INSTRUCTIONS TO FOLLOW -> Your answer should hold only the lines from the start of the data below through the line with "Zakres zmienności dla populacji początkowej", copied exactly, with pictures left out.

EXERCISE MATERIALS ->
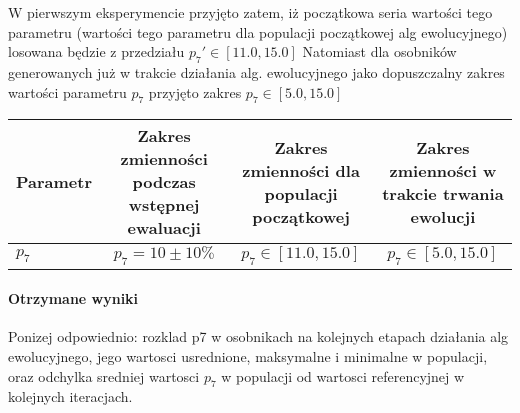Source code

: \documentclass[]{article}
\let\oldparagraph\paragraph
\renewcommand{\paragraph}[1]{\oldparagraph{#1}\mbox{}}
\begin{document}
W pierwszym eksperymencie przyjęto zatem, iż początkowa seria wartości
tego parametru (wartości tego parametru dla populacji początkowej alg
ewolucyjnego) losowana będzie z przedziału \(p_7' \in [11.0,15.0]\)
Natomiast dla osobników generowanych już w trakcie działania alg.
ewolucyjnego jako dopuszczalny zakres wartości parametru \(p_7\)
przyjęto zakres \(p_7 \in [5.0,15.0]\)

\begin{longtable}[c]{@{}lccc@{}}
\toprule
\begin{minipage}[b]{0.13\columnwidth}\raggedright\strut
Parametr
\strut\end{minipage} &
\begin{minipage}[b]{0.26\columnwidth}\centering\strut
Zakres zmienności podczas wstępnej ewaluacji
\strut\end{minipage} &
\begin{minipage}[b]{0.24\columnwidth}\centering\strut
Zakres zmienności dla populacji początkowej
\strut\end{minipage} &
\begin{minipage}[b]{0.26\columnwidth}\centering\strut
Zakres zmienności w trakcie trwania ewolucji
\strut\end{minipage}\tabularnewline
\midrule
\endhead
\begin{minipage}[t]{0.13\columnwidth}\raggedright\strut
\(p_7\)
\strut\end{minipage} &
\begin{minipage}[t]{0.26\columnwidth}\centering\strut
\(p_7 = 10 \pm 10\%\)
\strut\end{minipage} &
\begin{minipage}[t]{0.24\columnwidth}\centering\strut
\(p_7 \in [11.0,15.0]\)
\strut\end{minipage} &
\begin{minipage}[t]{0.26\columnwidth}\centering\strut
\(p_7 \in [5.0,15.0]\)
\strut\end{minipage}\tabularnewline
\bottomrule
\end{longtable}

\paragraph{Otrzymane wyniki}\label{otrzymane-wyniki}

Ponizej odpowiednio: rozklad p7 w osobnikach na kolejnych etapach
działania alg ewolucyjnego, jego wartosci usrednione, maksymalne i
minimalne w populacji, oraz odchylka sredniej wartosci \(p_7\) w
populacji od wartosci referencyjnej w kolejnych iteracjach.
\end{document}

ANSWER ->
Source code

: \documentclass[]{article}
\let\oldparagraph\paragraph
\renewcommand{\paragraph}[1]{\oldparagraph{#1}\mbox{}}
\begin{document}
W pierwszym eksperymencie przyjęto zatem, iż początkowa seria wartości
tego parametru (wartości tego parametru dla populacji początkowej alg
ewolucyjnego) losowana będzie z przedziału \(p_7' \in [11.0,15.0]\)
Natomiast dla osobników generowanych już w trakcie działania alg.
ewolucyjnego jako dopuszczalny zakres wartości parametru \(p_7\)
przyjęto zakres \(p_7 \in [5.0,15.0]\)

\begin{longtable}[c]{@{}lccc@{}}
\toprule
\begin{minipage}[b]{0.13\columnwidth}\raggedright\strut
Parametr
\strut\end{minipage} &
\begin{minipage}[b]{0.26\columnwidth}\centering\strut
Zakres zmienności podczas wstępnej ewaluacji
\strut\end{minipage} &
\begin{minipage}[b]{0.24\columnwidth}\centering\strut
Zakres zmienności dla populacji początkowej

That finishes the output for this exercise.